Crystal Structure of the Tetramerization Domain of Acetylcholinesterase at 2.3A Resolution
Harel, M.,1, Dvir, H.1, Bon, S.2,
Liu, W.Q.3, Garbay, C.3, Sussman, J.L.1,
Massoulié, J.2 and Silman, I.4
1 Department of Structural Biology, Weizmann Institute of Science
2 Laboratoire de Neurobiologie, Ecole Normale Supèrieure,
Paris, France
3 Departement de Pharmacochimie Moleculaire et Structurale, UFR des
Sciences Pharmaceutiques et Biologiques, Paris, France
4 Department of Neurobiology, Weizmann Institute of Science
Tetramerization of acetylcholinesterase (AChE) is achieved by the interaction of 2 peptide motifs: a 40-residue tryptophan amphiphilic tetramerization (WAT), at the C-terminus of the catalytic subunit, and a 17-residue proline-rich attachment domain (PRAD), localized near the N-terminus of the ColQ collagenic tail polypeptide, with 4:1 WAT/PRAD stoichiometry. The two peptides were produced by chemical synthesis. WAT 21Met was replaced by selenomethionine, to permit collection of multiple anomalous dispersion (MAD) diffraction data. The synthetic WAT and PRAD were mixed at a 4:1 ratio, and crystallized. The monoclinic crystals obtained diffracted to 2.3 Å resolution, and MAD data sets were collected at the synchrotron. The structure was solved with the program SOLVE, which produced a traceable electron density map. The structure was refined to an R-factor of 24.6% with the 2 PRADs seen in full and the 8 WATs having disordered C-termini.

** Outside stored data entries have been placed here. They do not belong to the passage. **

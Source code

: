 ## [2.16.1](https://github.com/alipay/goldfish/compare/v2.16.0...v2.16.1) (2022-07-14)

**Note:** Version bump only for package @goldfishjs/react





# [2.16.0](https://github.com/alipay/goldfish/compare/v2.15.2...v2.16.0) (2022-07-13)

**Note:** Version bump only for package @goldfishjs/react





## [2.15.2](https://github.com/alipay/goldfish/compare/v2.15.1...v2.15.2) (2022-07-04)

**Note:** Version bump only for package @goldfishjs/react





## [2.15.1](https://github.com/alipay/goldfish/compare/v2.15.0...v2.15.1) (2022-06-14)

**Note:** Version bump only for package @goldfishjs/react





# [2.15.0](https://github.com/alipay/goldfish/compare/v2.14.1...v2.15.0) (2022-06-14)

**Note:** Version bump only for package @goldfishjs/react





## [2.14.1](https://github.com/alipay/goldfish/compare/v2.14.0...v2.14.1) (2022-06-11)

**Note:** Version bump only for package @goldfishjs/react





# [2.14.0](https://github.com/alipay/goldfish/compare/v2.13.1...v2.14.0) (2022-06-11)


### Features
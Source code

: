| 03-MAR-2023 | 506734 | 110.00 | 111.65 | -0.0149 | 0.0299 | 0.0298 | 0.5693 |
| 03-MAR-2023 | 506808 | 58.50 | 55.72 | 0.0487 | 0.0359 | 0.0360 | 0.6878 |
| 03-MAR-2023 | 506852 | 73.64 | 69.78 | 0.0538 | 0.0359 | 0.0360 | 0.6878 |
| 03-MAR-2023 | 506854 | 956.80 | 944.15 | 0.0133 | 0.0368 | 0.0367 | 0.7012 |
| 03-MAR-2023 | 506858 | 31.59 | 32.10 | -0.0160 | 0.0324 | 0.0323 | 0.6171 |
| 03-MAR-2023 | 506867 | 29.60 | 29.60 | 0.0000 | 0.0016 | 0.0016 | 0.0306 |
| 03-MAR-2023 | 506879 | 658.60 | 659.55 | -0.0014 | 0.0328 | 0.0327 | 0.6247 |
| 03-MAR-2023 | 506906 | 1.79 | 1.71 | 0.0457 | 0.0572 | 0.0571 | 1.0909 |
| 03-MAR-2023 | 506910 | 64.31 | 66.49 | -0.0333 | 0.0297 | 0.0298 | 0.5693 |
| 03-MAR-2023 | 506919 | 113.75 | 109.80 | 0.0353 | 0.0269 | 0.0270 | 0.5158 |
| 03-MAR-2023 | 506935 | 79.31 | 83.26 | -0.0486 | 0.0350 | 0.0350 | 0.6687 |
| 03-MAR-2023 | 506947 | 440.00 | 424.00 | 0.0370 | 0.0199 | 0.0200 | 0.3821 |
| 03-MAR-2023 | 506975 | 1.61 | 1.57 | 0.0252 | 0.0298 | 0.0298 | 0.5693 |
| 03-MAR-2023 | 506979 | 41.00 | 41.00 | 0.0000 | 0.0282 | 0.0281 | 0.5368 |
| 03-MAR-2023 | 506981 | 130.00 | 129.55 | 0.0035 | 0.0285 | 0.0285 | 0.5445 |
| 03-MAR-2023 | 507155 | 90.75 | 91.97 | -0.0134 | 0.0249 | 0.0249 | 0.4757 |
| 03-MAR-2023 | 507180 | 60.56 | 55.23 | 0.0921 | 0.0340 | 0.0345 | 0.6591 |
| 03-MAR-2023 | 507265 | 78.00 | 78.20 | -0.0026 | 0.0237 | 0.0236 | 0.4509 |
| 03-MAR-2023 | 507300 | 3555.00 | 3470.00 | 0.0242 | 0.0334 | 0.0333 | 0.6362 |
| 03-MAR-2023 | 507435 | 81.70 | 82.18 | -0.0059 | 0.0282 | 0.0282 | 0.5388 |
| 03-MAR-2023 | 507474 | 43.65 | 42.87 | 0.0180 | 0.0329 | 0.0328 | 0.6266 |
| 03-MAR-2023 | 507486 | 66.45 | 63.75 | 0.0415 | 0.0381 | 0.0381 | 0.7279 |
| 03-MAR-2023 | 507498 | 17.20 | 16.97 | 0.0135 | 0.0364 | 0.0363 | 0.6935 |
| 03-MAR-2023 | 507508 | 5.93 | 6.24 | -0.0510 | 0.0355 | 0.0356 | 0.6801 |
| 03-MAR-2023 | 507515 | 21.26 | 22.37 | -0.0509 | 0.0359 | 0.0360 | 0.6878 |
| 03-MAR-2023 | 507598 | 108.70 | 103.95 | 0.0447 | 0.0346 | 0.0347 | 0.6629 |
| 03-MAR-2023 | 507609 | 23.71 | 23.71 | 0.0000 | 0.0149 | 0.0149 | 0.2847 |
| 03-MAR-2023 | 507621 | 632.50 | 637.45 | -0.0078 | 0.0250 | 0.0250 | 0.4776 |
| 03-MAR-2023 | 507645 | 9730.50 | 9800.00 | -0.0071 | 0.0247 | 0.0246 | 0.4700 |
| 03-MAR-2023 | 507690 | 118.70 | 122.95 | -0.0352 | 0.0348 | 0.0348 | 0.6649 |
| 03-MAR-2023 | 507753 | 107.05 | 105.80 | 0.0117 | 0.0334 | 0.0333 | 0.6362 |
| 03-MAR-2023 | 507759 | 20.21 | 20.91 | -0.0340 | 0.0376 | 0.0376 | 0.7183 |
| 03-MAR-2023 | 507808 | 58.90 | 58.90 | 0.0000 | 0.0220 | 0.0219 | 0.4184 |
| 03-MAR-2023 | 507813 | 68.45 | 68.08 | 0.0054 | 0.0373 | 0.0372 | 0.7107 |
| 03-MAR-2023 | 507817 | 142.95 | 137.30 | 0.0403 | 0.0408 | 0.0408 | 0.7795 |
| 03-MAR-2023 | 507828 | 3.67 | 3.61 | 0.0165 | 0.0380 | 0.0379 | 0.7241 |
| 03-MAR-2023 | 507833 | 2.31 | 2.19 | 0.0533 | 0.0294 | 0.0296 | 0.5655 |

The WAT chains assume an -helical conformation, and are all parallel. The PRAD has a polyproline II conformation and threads its way anti-parallel to the WAT chains. Most of the 3 highly conserved Trp residues in each WAT chain are stacked against the 8 Pro residues or 3 Phe residues of the single PRAD. An AChE tetramer structure can be modeled based on the WAT/PRAD complex structure.